START Extracted records

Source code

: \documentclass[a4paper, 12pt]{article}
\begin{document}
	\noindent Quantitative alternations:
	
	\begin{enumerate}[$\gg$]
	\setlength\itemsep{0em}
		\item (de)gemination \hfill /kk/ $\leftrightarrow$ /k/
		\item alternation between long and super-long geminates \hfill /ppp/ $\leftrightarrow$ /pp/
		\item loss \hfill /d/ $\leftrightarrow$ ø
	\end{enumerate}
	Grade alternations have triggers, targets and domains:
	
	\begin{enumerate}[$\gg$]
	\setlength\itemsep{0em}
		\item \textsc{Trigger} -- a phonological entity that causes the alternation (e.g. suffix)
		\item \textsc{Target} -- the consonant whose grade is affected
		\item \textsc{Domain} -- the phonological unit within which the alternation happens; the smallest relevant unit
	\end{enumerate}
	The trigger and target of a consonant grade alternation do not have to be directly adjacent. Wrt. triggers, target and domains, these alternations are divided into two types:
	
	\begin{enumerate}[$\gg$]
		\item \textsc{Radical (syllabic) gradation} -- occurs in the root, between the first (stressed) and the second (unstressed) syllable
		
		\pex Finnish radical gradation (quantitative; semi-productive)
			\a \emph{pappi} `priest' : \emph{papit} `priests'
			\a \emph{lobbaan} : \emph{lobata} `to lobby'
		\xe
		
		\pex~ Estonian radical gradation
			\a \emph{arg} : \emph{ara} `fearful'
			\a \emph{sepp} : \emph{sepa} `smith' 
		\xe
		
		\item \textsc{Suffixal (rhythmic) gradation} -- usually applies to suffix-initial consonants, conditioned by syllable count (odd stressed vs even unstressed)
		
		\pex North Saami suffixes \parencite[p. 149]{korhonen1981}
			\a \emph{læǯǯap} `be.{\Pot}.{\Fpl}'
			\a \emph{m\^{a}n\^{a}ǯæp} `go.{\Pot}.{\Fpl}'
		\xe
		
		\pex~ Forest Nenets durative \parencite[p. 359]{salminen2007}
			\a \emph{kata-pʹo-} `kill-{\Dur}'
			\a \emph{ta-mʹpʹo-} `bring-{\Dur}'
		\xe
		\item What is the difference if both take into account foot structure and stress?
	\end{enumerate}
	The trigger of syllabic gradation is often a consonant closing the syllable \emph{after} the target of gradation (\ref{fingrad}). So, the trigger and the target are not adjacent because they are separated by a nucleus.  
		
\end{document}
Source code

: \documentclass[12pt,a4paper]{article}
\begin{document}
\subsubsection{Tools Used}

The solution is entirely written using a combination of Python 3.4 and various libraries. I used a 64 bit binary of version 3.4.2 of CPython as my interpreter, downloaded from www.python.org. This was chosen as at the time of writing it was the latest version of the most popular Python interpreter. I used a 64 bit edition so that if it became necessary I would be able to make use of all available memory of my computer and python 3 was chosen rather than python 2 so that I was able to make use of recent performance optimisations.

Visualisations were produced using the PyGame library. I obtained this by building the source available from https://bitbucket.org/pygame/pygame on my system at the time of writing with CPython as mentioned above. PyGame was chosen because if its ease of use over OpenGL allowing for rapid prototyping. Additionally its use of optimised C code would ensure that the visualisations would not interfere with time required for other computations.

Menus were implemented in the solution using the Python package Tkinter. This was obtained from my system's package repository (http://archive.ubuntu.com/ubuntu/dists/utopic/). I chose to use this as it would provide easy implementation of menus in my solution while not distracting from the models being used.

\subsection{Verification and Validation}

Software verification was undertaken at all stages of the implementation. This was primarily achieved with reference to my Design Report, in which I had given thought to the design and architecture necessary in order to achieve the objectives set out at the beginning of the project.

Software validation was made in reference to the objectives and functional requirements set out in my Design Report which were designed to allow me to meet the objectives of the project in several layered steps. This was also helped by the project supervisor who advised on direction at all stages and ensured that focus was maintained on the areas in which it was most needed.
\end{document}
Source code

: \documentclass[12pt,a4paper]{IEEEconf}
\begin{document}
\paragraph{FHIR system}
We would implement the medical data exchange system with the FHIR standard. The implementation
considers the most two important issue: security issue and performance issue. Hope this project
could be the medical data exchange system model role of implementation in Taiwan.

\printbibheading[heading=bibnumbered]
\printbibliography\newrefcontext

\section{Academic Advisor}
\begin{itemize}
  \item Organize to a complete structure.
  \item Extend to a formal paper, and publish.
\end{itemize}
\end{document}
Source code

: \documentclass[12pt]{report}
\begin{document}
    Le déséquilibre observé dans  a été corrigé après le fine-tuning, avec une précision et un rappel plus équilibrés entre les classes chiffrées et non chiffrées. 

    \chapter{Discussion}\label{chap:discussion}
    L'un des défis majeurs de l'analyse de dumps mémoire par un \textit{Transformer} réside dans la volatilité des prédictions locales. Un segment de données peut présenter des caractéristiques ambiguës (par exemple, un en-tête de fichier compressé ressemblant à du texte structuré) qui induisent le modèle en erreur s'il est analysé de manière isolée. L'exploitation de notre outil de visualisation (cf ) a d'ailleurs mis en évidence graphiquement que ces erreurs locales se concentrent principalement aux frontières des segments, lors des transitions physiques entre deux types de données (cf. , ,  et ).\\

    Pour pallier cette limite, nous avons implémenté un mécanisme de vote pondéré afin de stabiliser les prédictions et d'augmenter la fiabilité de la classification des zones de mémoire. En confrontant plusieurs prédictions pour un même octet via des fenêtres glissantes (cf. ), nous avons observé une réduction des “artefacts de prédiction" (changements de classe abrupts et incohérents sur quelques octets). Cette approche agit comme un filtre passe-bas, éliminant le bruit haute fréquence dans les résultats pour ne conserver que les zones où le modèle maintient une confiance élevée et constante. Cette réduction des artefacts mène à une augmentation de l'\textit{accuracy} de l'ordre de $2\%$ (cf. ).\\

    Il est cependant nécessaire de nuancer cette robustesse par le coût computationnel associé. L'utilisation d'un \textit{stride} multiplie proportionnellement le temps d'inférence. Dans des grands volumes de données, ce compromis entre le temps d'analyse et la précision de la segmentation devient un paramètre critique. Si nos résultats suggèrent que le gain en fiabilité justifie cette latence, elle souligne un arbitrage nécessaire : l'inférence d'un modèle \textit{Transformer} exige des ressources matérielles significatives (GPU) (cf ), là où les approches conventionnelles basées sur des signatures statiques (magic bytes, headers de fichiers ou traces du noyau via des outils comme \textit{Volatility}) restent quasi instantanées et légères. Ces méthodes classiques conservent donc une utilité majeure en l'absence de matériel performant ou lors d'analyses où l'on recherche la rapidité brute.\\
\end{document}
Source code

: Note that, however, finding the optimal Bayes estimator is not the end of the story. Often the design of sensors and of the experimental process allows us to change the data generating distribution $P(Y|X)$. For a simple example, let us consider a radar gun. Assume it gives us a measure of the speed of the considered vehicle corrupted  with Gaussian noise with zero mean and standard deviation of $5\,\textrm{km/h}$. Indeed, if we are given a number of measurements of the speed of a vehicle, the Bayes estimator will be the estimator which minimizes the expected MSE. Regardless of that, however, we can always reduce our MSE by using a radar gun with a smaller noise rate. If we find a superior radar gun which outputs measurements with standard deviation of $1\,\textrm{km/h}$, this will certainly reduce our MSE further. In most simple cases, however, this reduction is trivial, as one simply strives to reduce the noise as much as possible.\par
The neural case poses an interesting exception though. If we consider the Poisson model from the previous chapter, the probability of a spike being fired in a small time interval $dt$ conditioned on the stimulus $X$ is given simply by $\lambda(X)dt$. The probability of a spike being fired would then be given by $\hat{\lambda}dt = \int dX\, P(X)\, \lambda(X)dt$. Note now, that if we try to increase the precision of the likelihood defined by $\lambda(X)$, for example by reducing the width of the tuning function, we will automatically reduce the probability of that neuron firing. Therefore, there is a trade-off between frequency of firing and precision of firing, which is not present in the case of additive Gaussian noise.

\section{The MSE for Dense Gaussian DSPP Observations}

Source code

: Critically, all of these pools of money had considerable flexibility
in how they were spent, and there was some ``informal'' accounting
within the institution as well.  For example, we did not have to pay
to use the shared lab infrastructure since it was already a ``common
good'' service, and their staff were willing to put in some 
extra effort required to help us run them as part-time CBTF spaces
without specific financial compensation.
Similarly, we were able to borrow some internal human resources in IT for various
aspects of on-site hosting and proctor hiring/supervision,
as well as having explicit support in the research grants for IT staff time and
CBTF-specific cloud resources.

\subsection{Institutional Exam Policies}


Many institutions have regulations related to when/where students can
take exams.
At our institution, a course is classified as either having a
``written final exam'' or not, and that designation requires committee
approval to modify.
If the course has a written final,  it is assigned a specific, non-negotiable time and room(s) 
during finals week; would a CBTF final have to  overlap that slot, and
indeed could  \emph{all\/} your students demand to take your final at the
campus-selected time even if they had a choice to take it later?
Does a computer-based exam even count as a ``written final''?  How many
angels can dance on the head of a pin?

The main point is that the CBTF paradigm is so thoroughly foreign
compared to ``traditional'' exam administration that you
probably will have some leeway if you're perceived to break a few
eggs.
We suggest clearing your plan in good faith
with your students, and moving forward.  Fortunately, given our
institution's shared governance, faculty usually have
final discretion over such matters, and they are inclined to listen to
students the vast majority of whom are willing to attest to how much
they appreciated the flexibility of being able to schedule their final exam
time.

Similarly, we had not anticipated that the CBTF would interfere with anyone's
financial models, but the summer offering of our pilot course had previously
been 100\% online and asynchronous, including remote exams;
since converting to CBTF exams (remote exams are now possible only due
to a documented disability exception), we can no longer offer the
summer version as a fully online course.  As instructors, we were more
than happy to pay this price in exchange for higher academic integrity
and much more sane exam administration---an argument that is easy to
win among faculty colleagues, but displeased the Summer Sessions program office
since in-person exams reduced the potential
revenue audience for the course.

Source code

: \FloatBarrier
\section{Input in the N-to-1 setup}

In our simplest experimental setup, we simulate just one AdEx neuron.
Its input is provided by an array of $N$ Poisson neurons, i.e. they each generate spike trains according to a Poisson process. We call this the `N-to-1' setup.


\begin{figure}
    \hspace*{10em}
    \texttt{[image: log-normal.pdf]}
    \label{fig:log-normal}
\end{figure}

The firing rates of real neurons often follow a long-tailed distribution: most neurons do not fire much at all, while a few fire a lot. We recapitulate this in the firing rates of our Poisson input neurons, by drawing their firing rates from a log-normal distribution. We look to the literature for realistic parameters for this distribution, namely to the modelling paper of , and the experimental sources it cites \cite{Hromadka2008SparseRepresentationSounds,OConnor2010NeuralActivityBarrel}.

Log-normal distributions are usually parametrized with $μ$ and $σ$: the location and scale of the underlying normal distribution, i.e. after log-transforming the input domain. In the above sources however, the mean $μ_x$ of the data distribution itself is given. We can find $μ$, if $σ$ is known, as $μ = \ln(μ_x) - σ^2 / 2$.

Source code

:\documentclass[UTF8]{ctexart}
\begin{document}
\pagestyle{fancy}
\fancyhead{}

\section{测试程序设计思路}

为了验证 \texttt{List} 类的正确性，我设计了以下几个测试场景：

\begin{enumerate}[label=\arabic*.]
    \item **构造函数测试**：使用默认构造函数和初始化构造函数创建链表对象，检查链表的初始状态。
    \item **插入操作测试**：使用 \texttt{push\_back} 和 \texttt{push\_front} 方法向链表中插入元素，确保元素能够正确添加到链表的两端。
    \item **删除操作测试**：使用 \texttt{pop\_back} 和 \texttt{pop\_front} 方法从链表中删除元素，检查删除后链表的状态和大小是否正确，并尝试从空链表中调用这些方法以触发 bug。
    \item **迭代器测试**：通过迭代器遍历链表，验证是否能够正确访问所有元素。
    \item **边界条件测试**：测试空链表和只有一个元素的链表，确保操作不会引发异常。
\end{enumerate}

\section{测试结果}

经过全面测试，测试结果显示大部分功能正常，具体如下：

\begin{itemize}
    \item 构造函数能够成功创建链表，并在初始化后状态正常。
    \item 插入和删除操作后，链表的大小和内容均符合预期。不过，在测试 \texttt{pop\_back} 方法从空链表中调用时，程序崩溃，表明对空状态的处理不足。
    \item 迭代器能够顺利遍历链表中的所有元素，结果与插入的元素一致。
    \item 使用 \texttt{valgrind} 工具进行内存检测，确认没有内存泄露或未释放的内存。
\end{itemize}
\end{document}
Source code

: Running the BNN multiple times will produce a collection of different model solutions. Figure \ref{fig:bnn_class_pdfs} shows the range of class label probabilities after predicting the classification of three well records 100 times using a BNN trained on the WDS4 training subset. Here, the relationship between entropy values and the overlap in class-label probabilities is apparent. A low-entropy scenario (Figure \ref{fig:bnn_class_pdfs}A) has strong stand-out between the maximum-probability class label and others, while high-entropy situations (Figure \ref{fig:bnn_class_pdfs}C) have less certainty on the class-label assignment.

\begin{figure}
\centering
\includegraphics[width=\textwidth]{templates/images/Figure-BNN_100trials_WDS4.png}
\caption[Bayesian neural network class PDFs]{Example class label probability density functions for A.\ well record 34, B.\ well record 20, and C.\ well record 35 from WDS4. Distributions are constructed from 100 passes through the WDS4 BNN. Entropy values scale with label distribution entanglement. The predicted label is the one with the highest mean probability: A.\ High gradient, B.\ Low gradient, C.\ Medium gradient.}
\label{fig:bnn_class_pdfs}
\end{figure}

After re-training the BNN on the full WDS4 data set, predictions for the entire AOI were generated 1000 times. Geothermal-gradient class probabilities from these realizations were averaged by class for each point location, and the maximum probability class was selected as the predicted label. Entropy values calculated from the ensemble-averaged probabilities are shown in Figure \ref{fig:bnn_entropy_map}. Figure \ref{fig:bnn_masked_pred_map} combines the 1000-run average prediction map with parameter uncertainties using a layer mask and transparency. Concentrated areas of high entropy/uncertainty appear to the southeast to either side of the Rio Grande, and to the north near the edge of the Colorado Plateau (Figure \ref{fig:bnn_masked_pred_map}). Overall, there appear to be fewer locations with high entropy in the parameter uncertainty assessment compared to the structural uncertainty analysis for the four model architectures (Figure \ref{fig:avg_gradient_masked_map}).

END Extracted records

### What is expected
Only the lines from the first line of the records through the line containing "(de)gemination \hfill /kk/ $\leftrightarrow$ /k/" should be repeated, exactly as they appear.

### Response below
Source code

: \documentclass[a4paper, 12pt]{article}
\begin{document}
	\noindent Quantitative alternations:
	
	\begin{enumerate}[$\gg$]
	\setlength\itemsep{0em}
		\item (de)gemination \hfill /kk/ $\leftrightarrow$ /k/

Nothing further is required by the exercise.